December 3, 2014

Goat Shed: Making-Do Phase 2

About a month ago I showed you our make-do improvements on the old goat shed. There were just a few more things I wanted done, and Dan has done an amazing job of doing them. It involved using a wall that was part of the old coal barn.

Pre-demolition photo

It remained intact when we pulled it down.

We previously used the roof in goat shed improvements phase 1. Dan took this wall, cut it in half, and attached it to the back side of the shed.

This will block rain and wind and make the loafing area drier and cozier in nasty weather.

The other half was shortened for a pony wall on the other side.

We can get rain and wind from this side too, so again, it will offer weather protection.

He re-installed the gate so that it is under the new roof. The milking room is immediately to the left, which means I can get goats in and out even if it's raining! I am so happy with that!! The girls will be too!!!

View from the front. Or is it side?

The amazing thing is that when we stand back and admire the new addition, it looks as though it always belonged there. I still have some barn paint from doing the chicken coop, so a new coat will freshen it up nicely.

I won't move the girls back in until their pasture is well established.
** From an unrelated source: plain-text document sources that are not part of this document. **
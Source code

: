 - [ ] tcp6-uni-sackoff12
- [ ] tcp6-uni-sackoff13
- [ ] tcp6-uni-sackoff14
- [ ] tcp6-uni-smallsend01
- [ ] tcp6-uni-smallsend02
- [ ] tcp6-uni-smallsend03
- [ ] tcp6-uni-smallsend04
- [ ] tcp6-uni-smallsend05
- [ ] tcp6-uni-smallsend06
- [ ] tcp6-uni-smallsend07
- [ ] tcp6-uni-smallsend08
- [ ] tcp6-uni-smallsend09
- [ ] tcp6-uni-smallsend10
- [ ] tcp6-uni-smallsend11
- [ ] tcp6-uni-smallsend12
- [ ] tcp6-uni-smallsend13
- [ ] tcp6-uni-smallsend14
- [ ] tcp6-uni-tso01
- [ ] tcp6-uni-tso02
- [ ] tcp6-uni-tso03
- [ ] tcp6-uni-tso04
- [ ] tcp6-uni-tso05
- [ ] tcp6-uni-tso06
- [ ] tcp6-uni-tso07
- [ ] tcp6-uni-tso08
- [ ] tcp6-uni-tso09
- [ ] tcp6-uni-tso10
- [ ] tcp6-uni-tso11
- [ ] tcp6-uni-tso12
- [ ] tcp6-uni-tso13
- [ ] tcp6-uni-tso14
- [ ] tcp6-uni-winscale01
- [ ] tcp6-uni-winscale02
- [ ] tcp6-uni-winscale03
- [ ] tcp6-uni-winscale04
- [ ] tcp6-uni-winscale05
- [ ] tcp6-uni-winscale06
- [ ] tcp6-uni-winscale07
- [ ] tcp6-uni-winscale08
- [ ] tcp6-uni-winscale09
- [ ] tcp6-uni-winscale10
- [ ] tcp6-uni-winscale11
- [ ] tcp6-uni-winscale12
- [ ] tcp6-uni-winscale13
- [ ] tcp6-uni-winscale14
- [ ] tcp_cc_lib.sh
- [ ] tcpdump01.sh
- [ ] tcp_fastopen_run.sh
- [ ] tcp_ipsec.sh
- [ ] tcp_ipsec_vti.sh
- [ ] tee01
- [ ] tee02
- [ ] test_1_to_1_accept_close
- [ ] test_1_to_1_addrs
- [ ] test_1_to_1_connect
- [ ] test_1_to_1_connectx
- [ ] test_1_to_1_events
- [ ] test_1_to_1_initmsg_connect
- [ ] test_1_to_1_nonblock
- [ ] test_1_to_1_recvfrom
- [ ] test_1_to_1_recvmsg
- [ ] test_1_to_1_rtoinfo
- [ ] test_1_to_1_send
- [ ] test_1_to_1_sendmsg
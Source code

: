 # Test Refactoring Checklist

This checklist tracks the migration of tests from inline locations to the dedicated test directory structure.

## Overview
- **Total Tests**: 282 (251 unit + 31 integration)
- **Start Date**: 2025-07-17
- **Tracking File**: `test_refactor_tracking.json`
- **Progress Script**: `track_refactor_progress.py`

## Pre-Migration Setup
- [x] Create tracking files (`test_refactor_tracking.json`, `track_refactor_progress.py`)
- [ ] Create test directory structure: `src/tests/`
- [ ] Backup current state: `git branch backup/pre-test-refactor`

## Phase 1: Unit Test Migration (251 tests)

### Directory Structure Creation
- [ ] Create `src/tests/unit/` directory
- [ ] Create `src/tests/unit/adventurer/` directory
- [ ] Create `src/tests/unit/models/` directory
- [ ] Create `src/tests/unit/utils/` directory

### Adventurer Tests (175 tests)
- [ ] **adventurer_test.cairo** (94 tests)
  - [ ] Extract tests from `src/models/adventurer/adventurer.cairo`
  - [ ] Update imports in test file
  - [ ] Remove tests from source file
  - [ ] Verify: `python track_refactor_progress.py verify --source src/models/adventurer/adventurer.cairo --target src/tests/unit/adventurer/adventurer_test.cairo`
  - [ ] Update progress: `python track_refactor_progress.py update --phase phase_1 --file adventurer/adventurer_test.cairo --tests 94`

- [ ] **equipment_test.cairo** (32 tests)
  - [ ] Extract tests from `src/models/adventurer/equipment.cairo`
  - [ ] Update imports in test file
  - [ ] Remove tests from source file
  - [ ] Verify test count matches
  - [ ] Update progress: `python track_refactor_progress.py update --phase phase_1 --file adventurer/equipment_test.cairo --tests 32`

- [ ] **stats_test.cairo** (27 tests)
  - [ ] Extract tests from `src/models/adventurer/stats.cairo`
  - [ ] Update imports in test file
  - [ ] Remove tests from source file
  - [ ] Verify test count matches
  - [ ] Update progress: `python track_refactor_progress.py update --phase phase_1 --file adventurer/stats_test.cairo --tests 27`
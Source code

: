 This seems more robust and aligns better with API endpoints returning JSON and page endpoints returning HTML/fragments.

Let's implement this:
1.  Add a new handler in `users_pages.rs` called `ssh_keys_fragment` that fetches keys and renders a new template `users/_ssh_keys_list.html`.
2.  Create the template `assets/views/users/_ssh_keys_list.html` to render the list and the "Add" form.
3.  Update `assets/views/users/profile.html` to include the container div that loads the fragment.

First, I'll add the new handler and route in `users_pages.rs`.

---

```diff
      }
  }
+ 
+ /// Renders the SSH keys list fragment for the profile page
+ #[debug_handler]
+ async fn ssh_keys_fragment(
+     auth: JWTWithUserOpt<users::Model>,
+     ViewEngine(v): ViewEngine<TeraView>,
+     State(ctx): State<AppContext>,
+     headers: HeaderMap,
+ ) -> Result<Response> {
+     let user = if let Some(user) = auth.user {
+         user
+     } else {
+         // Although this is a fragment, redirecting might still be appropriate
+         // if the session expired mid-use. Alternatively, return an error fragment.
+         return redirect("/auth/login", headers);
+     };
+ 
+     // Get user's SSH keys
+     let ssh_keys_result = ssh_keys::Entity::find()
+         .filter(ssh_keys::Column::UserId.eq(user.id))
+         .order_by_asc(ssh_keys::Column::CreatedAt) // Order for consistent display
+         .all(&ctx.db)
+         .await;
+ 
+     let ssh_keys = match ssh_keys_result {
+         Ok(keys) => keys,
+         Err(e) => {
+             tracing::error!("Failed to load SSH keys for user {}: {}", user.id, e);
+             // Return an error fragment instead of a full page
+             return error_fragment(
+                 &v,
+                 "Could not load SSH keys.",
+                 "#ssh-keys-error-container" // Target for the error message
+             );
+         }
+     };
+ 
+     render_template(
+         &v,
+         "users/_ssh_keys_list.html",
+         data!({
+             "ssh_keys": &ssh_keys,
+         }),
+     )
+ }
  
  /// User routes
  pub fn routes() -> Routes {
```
Young, tender orchard grass with deer forage seed mix

After the pigs rooted out all that ground ivy I planted cool weather grasses, legumes, and veggies. It's been slow to get established because rainfall and good growing temps are always so iffy this time of year. It's coming along now, though, so hopefully I can get the girls back in their shed and pasture soon.

Goat Shed: Making-Do Phase 2 © December 2014


Unknown said...

That's a good pasture and im so impressed with your recycle reuse building project. Way to go Dan.

Chris said...

Invaluable additions for this coming winter, and clever use (or re-use) of resources. Lovely to see it come together. Those tiny tweaks can make all the difference to comfort.

Glad to see a win on the pasture, after you lost a few battles with others.

small farm girl said...

That goat shed is coming along REALLY nicely!!!! Good job!

M.E. Masterson said...

Fabulous! went back and looked at the roof raising and it looks all to familiar in how things get done around here ...ingenuity and brute force! lookin good lady!

Quinn said...

I'm waiting for someone to ask if you are getting a pony ;)

Mama Mess said...

It really does look as if it's been there always! There is truly nothing like having a comfortable, dry milking area! It makes things so much more pleasurable!

Benita said...

Now, that's recycling at its best!!

Harry Flashman said...

You two do well at using what comes to hand. Kymber and J up in Canada have those skills as well, and so does Kev in England. All blogs that I enjoy and am jealous of at the same time.

Mama Pea said...

How cool is that new set-up!!? If I were to kick the bucket tomorrow, I'd like to come back as one of your goats! ;o}

DFW said...

Impressed as always with you two.

Nina said...

It's great when a plan comes together!

Sandy Livesay said...


Beautifully done, I love the idea of putting up the wall to prevent rain and the wind from coming through.

Again a beautiful done job by both you and Dan.

Mark said...

Another great job. You two really do have a way of taking recycled materials and using them in a way that makes it look like their original intended use.

The pasture is coming along nicely, too. The pigs really did a nice job of cleaning up the unwanted growth.

Our journey said...

Great job! It looks great! Can you give specifics on what you planted in your pastures? My husband and I have goats and are looking to bulk up our pastures.

Simply Handmade Farmhouse said...

Great job...

Leigh said...

Lynda, It is such a good feeling to do a big recycle project like this!

Chris, that is so true about tiny tweaks. The best part is no more mud in front of the shed door. Plus, it gives me room for more goats, LOL

Small farm girl, thanks!

Mary, thank you so much. Looking back, I can't believe we actually did it.

Quinn, the request for a pony will likely come when one of my granddaughters is a little older!

Benita, I'm so glad you figured out the commenting! And I was excited to see about your new video series!

Harry, I dunno, I've seem some of the things you manage, like the straw bale dog rooms. :) That was really clever.

Mama Pea, LOL. I hope they see it the same as you!

DFW and Nina, thanks!

Sandy, well, goats hate rain so you get all sorts of ideas to accommodate them. :)

Mark, thanks! Yes, the pigs did a fine job, although a little random. You should see what they'v done to my garden! We're trying to figure out how to focus their attention to particular areas.

Katie, thank you! I planted a deer forage mix from Tractor Supply and orchard grass seed ordered through our closest feed store. The mix contained mostly annuals: wheat, oats, brassicas, clover, rape, and annual rye. The orchard grass is a perennial so I hope it will last several years. I usually plant annual rye in winter too, but the deer mix already contained some. Those are all cool weather forage plants, but in the spring I'll come back and hand seed a warm weather mix in the bare spots.

Teresa, thanks!

Anonymous said...

You guys are masters at repurposing! That looks amazing, way to go!